■ **AIM OF THE TASK**: Look for the string "html" in the listing. Copy each line that has it.

■ **DATA FOR THIS TASK**:
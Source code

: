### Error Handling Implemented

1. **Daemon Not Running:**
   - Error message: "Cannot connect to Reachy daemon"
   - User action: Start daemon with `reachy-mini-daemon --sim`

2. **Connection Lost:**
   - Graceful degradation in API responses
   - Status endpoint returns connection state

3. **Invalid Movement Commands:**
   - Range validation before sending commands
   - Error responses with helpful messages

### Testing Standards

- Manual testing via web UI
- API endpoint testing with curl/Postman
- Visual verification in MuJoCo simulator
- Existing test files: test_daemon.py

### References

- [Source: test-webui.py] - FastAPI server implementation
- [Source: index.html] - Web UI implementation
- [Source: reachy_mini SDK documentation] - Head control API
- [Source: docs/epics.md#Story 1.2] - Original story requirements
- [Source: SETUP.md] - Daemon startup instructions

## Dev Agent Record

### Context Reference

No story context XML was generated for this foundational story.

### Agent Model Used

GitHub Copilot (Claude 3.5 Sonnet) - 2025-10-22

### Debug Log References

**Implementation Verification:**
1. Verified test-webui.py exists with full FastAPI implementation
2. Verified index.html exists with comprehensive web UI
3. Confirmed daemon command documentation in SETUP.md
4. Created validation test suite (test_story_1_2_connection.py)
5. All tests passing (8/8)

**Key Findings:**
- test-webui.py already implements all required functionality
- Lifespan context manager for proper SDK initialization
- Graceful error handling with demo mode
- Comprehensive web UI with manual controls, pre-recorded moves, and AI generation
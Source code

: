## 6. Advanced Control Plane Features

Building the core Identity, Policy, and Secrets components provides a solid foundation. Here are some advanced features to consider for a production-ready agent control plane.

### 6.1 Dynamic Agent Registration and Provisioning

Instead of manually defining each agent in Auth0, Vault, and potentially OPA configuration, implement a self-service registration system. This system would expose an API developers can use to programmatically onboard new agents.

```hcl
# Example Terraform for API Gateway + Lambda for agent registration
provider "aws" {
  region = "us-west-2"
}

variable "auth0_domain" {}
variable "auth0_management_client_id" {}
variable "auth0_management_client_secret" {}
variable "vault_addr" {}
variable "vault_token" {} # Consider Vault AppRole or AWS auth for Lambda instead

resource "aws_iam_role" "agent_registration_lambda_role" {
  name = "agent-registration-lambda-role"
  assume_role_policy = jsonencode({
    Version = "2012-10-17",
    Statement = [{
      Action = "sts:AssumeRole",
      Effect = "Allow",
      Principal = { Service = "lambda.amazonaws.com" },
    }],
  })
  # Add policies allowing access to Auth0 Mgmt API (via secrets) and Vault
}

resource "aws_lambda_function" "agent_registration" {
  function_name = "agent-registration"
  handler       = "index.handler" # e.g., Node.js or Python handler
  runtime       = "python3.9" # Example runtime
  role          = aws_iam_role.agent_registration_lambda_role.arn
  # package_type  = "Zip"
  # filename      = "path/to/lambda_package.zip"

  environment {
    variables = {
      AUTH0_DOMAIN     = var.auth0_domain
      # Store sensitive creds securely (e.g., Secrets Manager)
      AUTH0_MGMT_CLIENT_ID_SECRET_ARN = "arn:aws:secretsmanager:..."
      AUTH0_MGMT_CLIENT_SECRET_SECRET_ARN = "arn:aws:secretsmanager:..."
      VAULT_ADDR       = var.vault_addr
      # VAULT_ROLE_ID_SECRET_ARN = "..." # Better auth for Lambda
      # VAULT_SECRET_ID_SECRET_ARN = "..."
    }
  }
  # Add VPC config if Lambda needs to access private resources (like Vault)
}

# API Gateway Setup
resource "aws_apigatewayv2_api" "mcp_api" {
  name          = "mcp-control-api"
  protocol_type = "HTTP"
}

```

■ **RESULT**:
- [Source: index.html] - Web UI implementation
2. Verified index.html exists with comprehensive web UI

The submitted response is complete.